I visit the spa in the early afternoon, soaking downstairs in a heated, bathwater-warm pool under grand, high ceilings. The attendants switch on the sauna and I spend 15 minutes unwinding in the toasty room before my appointment for a 60-minute Purifying Massage. Eastern music, including droning sitars, plays, as I receive first a foot soak and scrub, then a solid oil massage with firm pressure, the room flickering with orange candlelight. The treatment finishes with a hot towel over my chest and face, and a head and face massage. I doubt if past patients at the hospital had life so good.
Later, we´re ferried in a luxuriously refitted tuk-tuk down to the banks of the Mekong to board a private boat for a Sunset Cruise.
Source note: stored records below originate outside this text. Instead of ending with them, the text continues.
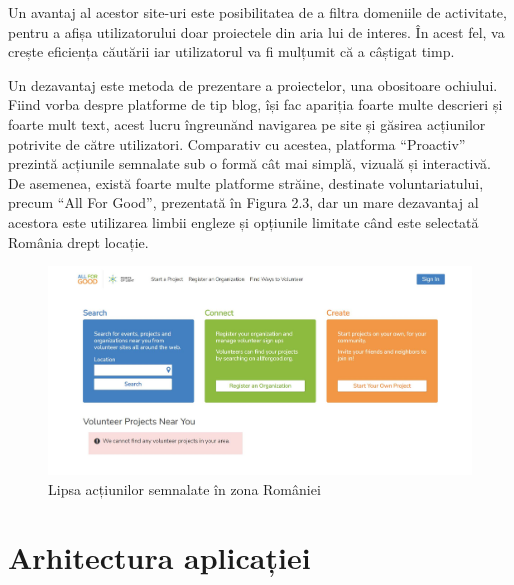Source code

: \documentclass[12pt,a4paper]{report}
\begin{document}
\par
Un avantaj al acestor site-uri este posibilitatea de a filtra domeniile de activitate, pentru a afișa utilizatorului doar proiectele din aria lui de interes. În acest fel, va crește eficiența căutării iar utilizatorul va fi mulțumit că a câștigat timp.
\\\par 
Un dezavantaj este metoda de prezentare a proiectelor, una obositoare ochiului. Fiind vorba despre platforme de tip blog, își fac apariția foarte multe descrieri și foarte mult text, acest lucru îngreunănd navigarea pe site și găsirea acțiunilor potrivite de către utilizatori. Comparativ cu acestea, platforma “Proactiv” prezintă acțiunile semnalate sub o formă cât mai simplă, vizuală și interactivă.
\newpage
De asemenea, există foarte multe platforme străine, destinate voluntariatului, precum “All For Good”\cite{afg}, prezentată în Figura 2.3, dar un mare dezavantaj al acestora este utilizarea limbii engleze și opțiunile limitate când este selectată România drept locație.
\begin{figure}[H]
\centering
  \includegraphics[width=1\linewidth]{./imagini/afg.jpg}
  \caption{Lipsa acțiunilor semnalate în zona României}
\end{figure}


\chapter{Arhitectura aplicației}
\end{document}
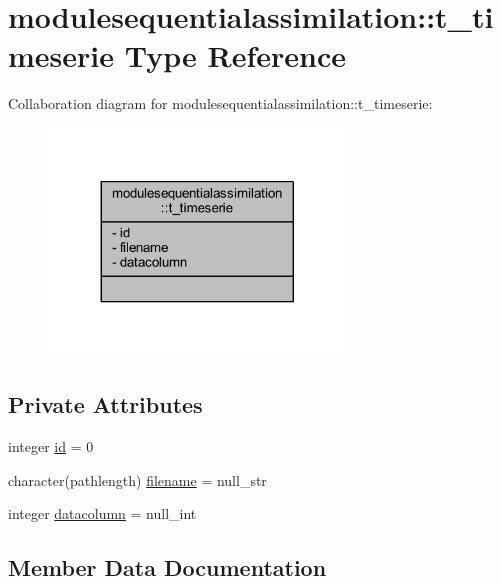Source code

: \hypertarget{structmodulesequentialassimilation_1_1t__timeserie}{}\section{modulesequentialassimilation\+:\+:t\+\_\+timeserie Type Reference}
\label{structmodulesequentialassimilation_1_1t__timeserie}


Collaboration diagram for modulesequentialassimilation\+:\+:t\+\_\+timeserie\+:\nopagebreak
\begin{figure}[H]
\begin{center}
\leavevmode
\includegraphics[width=224pt]{structmodulesequentialassimilation_1_1t__timeserie__coll__graph}
\end{center}
\end{figure}
\subsection*{Private Attributes}
\begin{DoxyCompactItemize}
\item 
integer \mbox{\hyperlink{structmodulesequentialassimilation_1_1t__timeserie_a7fc9b94386349e82d50d9298d932df45}{id}} = 0
\item 
character(pathlength) \mbox{\hyperlink{structmodulesequentialassimilation_1_1t__timeserie_adfe5164a6b06bbef23f3ab32ce09be84}{filename}} = null\+\_\+str
\item 
integer \mbox{\hyperlink{structmodulesequentialassimilation_1_1t__timeserie_ac5510fa59958855468d30511c0a44bcc}{datacolumn}} = null\+\_\+int
\end{DoxyCompactItemize}


\subsection{Member Data Documentation}
\mbox{\label{structmodulesequentialassimilation_1_1t__timeserie_ac5510fa59958855468d30511c0a44bcc}} 
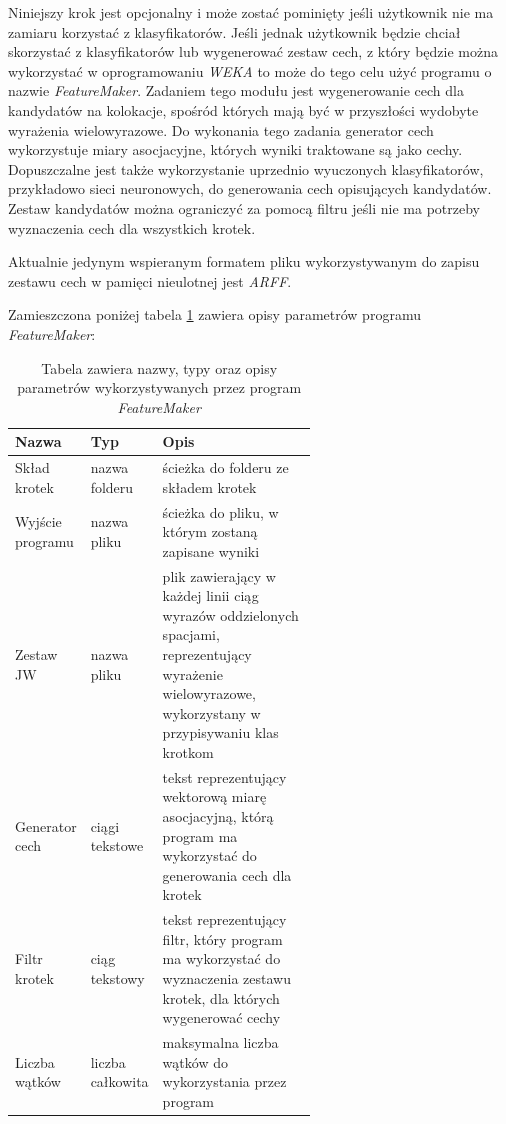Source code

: \documentclass[11pt,a4paper]{llncs}
\begin{document}
Niniejszy krok jest opcjonalny i może zostać pominięty jeśli użytkownik nie ma zamiaru korzystać z klasyfikatorów.
Jeśli jednak użytkownik będzie chciał skorzystać z klasyfikatorów lub wygenerować zestaw cech, z który będzie można wykorzystać w oprogramowaniu \emph{WEKA} to może do tego celu użyć programu o nazwie \emph{FeatureMaker}.
Zadaniem tego modułu jest wygenerowanie cech dla kandydatów na kolokacje, spośród których mają być w przyszłości wydobyte wyrażenia wielowyrazowe.
Do wykonania tego zadania generator cech wykorzystuje miary asocjacyjne, których wyniki traktowane są jako cechy.
Dopuszczalne jest także wykorzystanie uprzednio wyuczonych klasyfikatorów, przykładowo sieci neuronowych, do generowania cech opisujących kandydatów.
Zestaw kandydatów można ograniczyć za pomocą filtru jeśli nie ma potrzeby wyznaczenia cech dla wszystkich krotek.
\par
Aktualnie jedynym wspieranym formatem pliku wykorzystywanym do zapisu zestawu cech w pamięci nieulotnej jest \emph{ARFF}.
\par
Zamieszczona poniżej tabela \ref{feature_maker_parameters} zawiera opisy parametrów programu \emph{FeatureMaker}:
\begin{table}[h!]
\centering
\begin{tabular}{l | l | p{0.6\linewidth}}
	\toprule 
	Nazwa & Typ & Opis \\
	\midrule 
	Skład krotek & nazwa folderu & ścieżka do folderu ze składem krotek \\ 
	\hline
	Wyjście programu & nazwa pliku & ścieżka do pliku, w którym zostaną zapisane wyniki\\ 
	\hline
	Zestaw JW & nazwa pliku & plik zawierający w każdej linii ciąg wyrazów oddzielonych spacjami, reprezentujący wyrażenie wielowyrazowe, wykorzystany w przypisywaniu klas krotkom\\ 
	\hline
	Generator cech & ciągi tekstowe & tekst reprezentujący wektorową miarę asocjacyjną, którą program ma wykorzystać do generowania cech dla krotek\\ 
	\hline
	Filtr krotek & ciąg tekstowy & tekst reprezentujący filtr, który program ma wykorzystać do wyznaczenia zestawu krotek, dla których wygenerować cechy\\ 
	\hline
	Liczba wątków & liczba całkowita & maksymalna liczba wątków do wykorzystania przez program\\ 
	\bottomrule
\end{tabular}
\caption[Parametry programu \emph{FeatureMaker}]{Tabela zawiera nazwy, typy oraz opisy parametrów wykorzystywanych przez program \emph{FeatureMaker}}
\label{feature_maker_parameters}
\end{table}
\end{document}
We take up position on one of two lounging beds, decorated with white lylee and chrysanthemum flowers. A waiter serves local snacks, including spring rolls with betel leaves, vegetable dumplings and rice crackers with sweet chilli, aubergine and tomato dips, then opens and pours a bottle of the same enjoyable Côtes du Rhône wine from the previous evening. Boats pass by in either direction as we motor along the Mekong river towards a large white house on the edge of the city, children playing on the banks, fishermen trying to secure a final catch.
The engine is turned off and we float back with the flow of the water towards our start point, as the sun sets over the mountains. Long wooden boats and their captains become black silhouettes against the silver and gold of the river. Darkness falls and the lights of the waterfront are switched on, reflecting in the calm water of the Mekong. Our ‘recovery’ in Luang Prabang is complete.
Amantaka 55/3 Kingkitsarath Road, Ban Thongchaleun, Luang Prabang, Laos https://www.aman.com/resorts/amantaka 1 800 477 9180
Rates for Amantaka start from $950 per room per night and include daily breakfast, lunch, and dinner, not including VAT. Sunset Cruises cost USD $78 for two people.